The Source of Sviyaga River (Исток реки Свияга) is a complex natural hydrological feature listed in the inventory of a protected area of the Ulyanovsk Oblast in Russia.

==Description==
The Sviyaga River's main source is the most prominent feature of the protected area, with significant conservation and environmental value. It lies about 5 km southwest of Kuzovatovo, where the land rises to 332 m above sea level. At this height the vegetation consists of tall-trunked pines, cowberry shrubs, and bilberry. Various representatives of the pear family are found here: one-sided pear, rotundifolious pear, verdant and small, pipsissewa umbellate, and sometimes a rare orchid plant, neottianta cucullata, can be found. The total area is 8 hectares.

The main source of the Sviyaga River originates from a wood-bog, and is a small pure streamlet which flows into a deep broad gully with hygrophyte vegetation.

The second source is located near the village of Krasnaya Polyana. It is in poor condition due to livestock farming within its boundaries.

The third source is in a better position to the west of the village of Baevka. It originates from a spring on the edge of a pine forest. The currents are strong and the water is clean.

Downstream, three dams divert most of the source's water. Polluting industries have been established near the dams.

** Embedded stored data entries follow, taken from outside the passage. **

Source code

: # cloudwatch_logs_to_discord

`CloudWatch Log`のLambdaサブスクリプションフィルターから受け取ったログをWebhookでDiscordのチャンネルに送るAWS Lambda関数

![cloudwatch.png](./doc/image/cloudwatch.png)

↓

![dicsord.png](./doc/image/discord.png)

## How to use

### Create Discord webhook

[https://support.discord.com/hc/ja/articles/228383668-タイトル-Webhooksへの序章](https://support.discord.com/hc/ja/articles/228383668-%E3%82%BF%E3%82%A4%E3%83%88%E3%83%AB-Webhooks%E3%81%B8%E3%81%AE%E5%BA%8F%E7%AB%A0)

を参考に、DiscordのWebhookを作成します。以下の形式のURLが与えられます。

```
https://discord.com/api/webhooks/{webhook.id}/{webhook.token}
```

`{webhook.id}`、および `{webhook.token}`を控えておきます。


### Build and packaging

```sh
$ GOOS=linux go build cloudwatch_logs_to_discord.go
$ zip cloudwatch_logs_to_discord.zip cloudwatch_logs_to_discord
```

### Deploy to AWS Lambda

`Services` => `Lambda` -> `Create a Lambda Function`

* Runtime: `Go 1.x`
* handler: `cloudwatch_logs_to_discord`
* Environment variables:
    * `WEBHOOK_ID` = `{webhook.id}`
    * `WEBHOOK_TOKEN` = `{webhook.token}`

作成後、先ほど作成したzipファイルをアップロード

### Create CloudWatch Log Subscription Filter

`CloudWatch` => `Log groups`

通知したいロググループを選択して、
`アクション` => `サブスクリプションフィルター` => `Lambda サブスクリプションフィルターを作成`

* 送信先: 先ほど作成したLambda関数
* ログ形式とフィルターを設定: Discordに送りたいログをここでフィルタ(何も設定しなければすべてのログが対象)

At the first dam, woodworking enterprises pollute the water. The second dam is cleaner, but on its banks are various industrial buildings. Below the second dam, Sviyaga becomes a small streamlet and then in Kuzovatovo becomes a small river proceeding for some kilometers on wide floodplains. Here the upper part of Sviyaga is deeper because of an abundance of springs from underground aquifers.